Actually my requirement is to highlight the block which has an error in its particular js functions.

We are developing the blocks using Blockly. Suppose I am applying one logic(functions) in Blocky, then that blocks will parse to js.

Then I need to execute the js step by step , while execution time. If any error occured in my logic(functions) I have to highlight that error in the blocks.
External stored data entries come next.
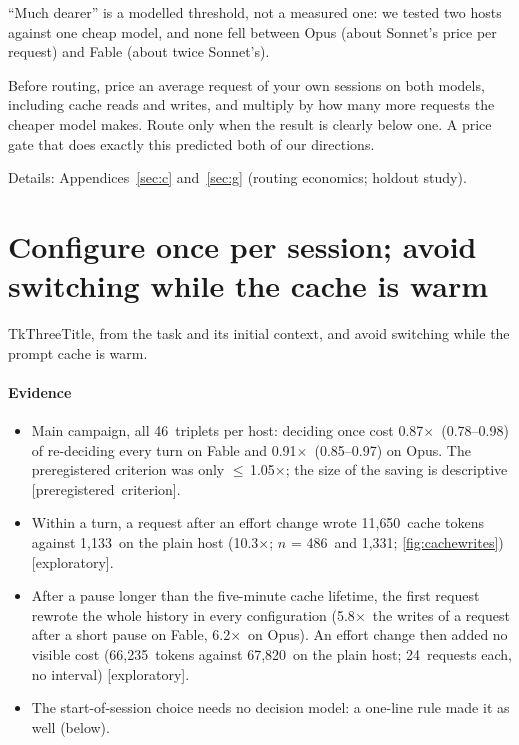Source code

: \documentclass[11pt,letterpaper]{article}
\newcommand{\expl}{\mbox{\textsf{\small\color{okgray}[exploratory]}}}
\newcommand{\X}{\ensuremath{\times}}
\newcommand{\TkTitle}[1]{\csname Tk#1Title\endcsname}
\newcommand{\CwLongAnchor}{67{,}820}
\newcommand{\CwLongChanged}{66{,}235}
\newcommand{\CwLongN}{24}
\newcommand{\CwWithinAnchor}{1{,}133}
\newcommand{\CwWithinAnchorN}{1{,}331}
\newcommand{\CwWithinChanged}{11{,}650}
\newcommand{\CwWithinChangedN}{486}
\newcommand{\CwWithinX}{10.3}
\newcommand{\GapWriteFableX}{5.8}
\newcommand{\GapWriteOpusX}{6.2}
\newcommand{\HThreeFableArmCI}{0.78--0.98}
\newcommand{\HThreeFableArmN}{46}
\newcommand{\HThreeFableArmTwo}{0.87}
\newcommand{\HThreeOpusArmCI}{0.85--0.97}
\newcommand{\HThreeOpusArmTwo}{0.91}
\newcommand{\HThreeUpper}{1.05}
\newcommand{\StSecs}[2]{Appendices~\ref{#1} and~\ref{#2}}
\begin{document}
``Much dearer'' is a modelled threshold, not a measured one: we tested two hosts against one cheap model, and none fell between Opus (about Sonnet's price per request) and Fable (about twice Sonnet's).

\begin{keyidea}[title={For practitioners}]
Before routing, price an average request of your own sessions on both models, including cache reads and writes, and
multiply by how many more requests the cheaper model makes. Route only when the result is clearly below one. A price
gate that does exactly this predicted both of our directions.
\end{keyidea}

Details: \StSecs{sec:c}{sec:g} (routing economics; holdout study).
\section{Configure once per session; avoid switching while the cache is warm}\label{sec:once}

\begin{claimbox}
\TkTitle{Three}, from the task and its initial context, and avoid switching while the prompt cache is warm.
\end{claimbox}

\paragraph{Evidence}
\begin{itemize}[leftmargin=1.2em]
  \item Main campaign, all \HThreeFableArmN\ triplets per host: deciding once cost \HThreeFableArmTwo\X\
    (\HThreeFableArmCI) of re-deciding every turn on Fable and \HThreeOpusArmTwo\X\ (\HThreeOpusArmCI) on Opus. The
    preregistered criterion was only $\le$\,\HThreeUpper\X; the size of the saving is descriptive
    \mbox{\textsf{\small\color{okblue}[preregistered criterion]}}.
  \item Within a turn, a request after an effort change wrote \CwWithinChanged\ cache tokens against \CwWithinAnchor\ on
    the plain host (\CwWithinX\X; $n$ = \CwWithinChangedN\ and \CwWithinAnchorN; \cref{fig:cachewrites}) \expl.
  \item After a pause longer than the five-minute cache lifetime, the first request rewrote the whole history in every
    configuration (\GapWriteFableX\X\ the writes of a request after a short pause on Fable, \GapWriteOpusX\X\ on Opus).
    An effort change then added no visible cost (\CwLongChanged\ tokens against \CwLongAnchor\ on the plain host;
    \CwLongN\ requests each, no interval) \expl.
  \item The start-of-session choice needs no decision model: a one-line rule made it as well (below).
\end{itemize}
\end{document}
Is it possible to get the line number of the error?

Please look this link.

Francisco Romero
  • 12,787
  • 22
  • 92
  • 167
bagya
  • 383
  • 1
  • 11
  • 38
  • This might be useful: http://stackoverflow.com/questions/1340872/how-to-get-javascript-caller-function-line-number-how-to-get-javascript-caller – stackErr Apr 26 '16 at 15:51

1 Answers1

0

I did something similar for my bachelor thesis. (I would share the thesis but since it's German i don't assume it would be of much help). There i generated PHP from Blocks, started it and then wanted to enable the user to step through the generated code block by block. The following isn't specific for Javascript so you might have to change some bits and pieces. Lets say the generated code looks similar to this:

codeGeneratedByFirstBlock();
codeGeneratedBySecondBlock();
codeGeneratedByThirdBlock();

My simple solution for tracking which Block is the actual block executed is to let My PHP codeGenerator generate slightly different code, when generating code for debugging:

setActualBlock(<idOfFirstBlock>);
codeGeneratedByFirstBlock();
setActualBlock(<idOfSecondBlock>)
codeGeneratedBySecondBlock();
setActualBlock(<idOfThirdBlock>)
codeGeneratedByThirdBlock();

The trick is, that the codeGenerator knows the id of the block it's generating code for. So let the Generator put this knowledge right in the code it's generating.
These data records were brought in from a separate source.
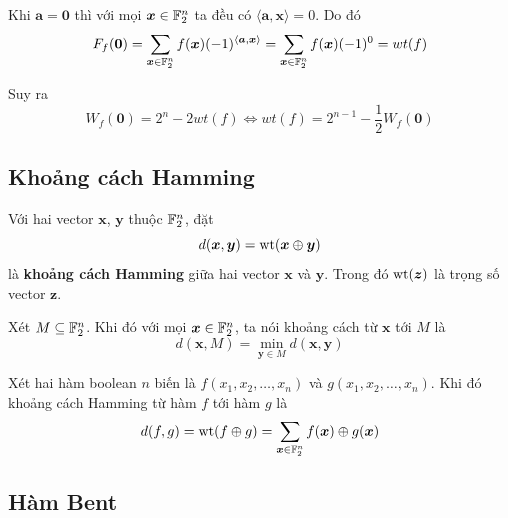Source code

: \begin{remark}
	Khi $\bm{a} = \bm{0}$ thì với mọi $\bm{x} \in \mathbb{F}_2^n$ ta đều có $\langle \bm{a}, \bm{x} \rangle = 0$. Do đó \[F_f (\bm{0}) = \sum_{\bm{x} \in \mathbb{F}_2^n} f(\bm{x}) (-1)^{\langle \bm{a}, \bm{x} \rangle} = \sum_{\bm{x} \in \mathbb{F}_2^n} f(\bm{x}) (-1)^0 = wt(f)\]
	
	Suy ra 
	\begin{equation}\label{walsh:eq4}
		W_f (\bm{0}) = 2^n - 2 wt(f) \Leftrightarrow wt(f) = 2^{n-1} - \frac{1}{2} W_f (\bm{0})
	\end{equation}
\end{remark}
	
\subsection*{Khoảng cách Hamming}

\begin{definition}
	Với hai vector $\bm{x}$, $\bm{y}$ thuộc $\mathbb{F}_2^n$, đặt
	\begin{equation}
		d (\bm{x}, \bm{y}) = \operatorname{wt} (\bm{x} \oplus \bm{y})
	\end{equation}
	là \textbf{khoảng cách Hamming} giữa hai vector $\bm{x}$ và $\bm{y}$. Trong đó $\operatorname{wt}(\bm{z})$ là trọng số vector $\bm{z}$.
\end{definition}

\begin{definition}
	Xét $M \subseteq \mathbb{F}_2^n$. Khi đó với mọi $\bm{x} \in \mathbb{F}_2^n$, ta nói khoảng cách từ $\bm{x}$ tới $M$ là
	\begin{equation}
		d(\bm{x}, M) = \min_{\bm{y} \in M} d (\bm{x}, \bm{y})
	\end{equation}
\end{definition}

\begin{definition}
	Xét hai hàm boolean $n$ biến là $f(x_1, x_2, \ldots, x_n)$ và $g(x_1, x_2, \ldots, x_n)$. Khi đó khoảng cách Hamming từ hàm $f$ tới hàm $g$ là
	\begin{equation}
		d(f, g) = \operatorname{wt}(f \oplus g) = \sum_{\bm{x} \in \mathbb{F}_2^n} f(\bm{x}) \oplus g(\bm{x})
	\end{equation}
\end{definition}

\subsection*{Hàm Bent}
So when some of the codeGeneratedBy..Block() functions throws an exception, you would now know which block it corresponds to because you saved the lasts blocks id before. You might have to wrap codeGeneratedBy..Block() in a function, that catches Exceptions, continues normally when there is no exception but highlights the actual block when there is one.

There are some caveats anyway: This is good if you don't care about changing the generated code for debugging. That means the code isn't shown to the user or you don't care for the code to be "educational". There could also be problems when you have multi threaded code or callback code. When the callback is executed, you might have already called setActualBlockId() with another id that doesn't correspond to the block that generated the callback code.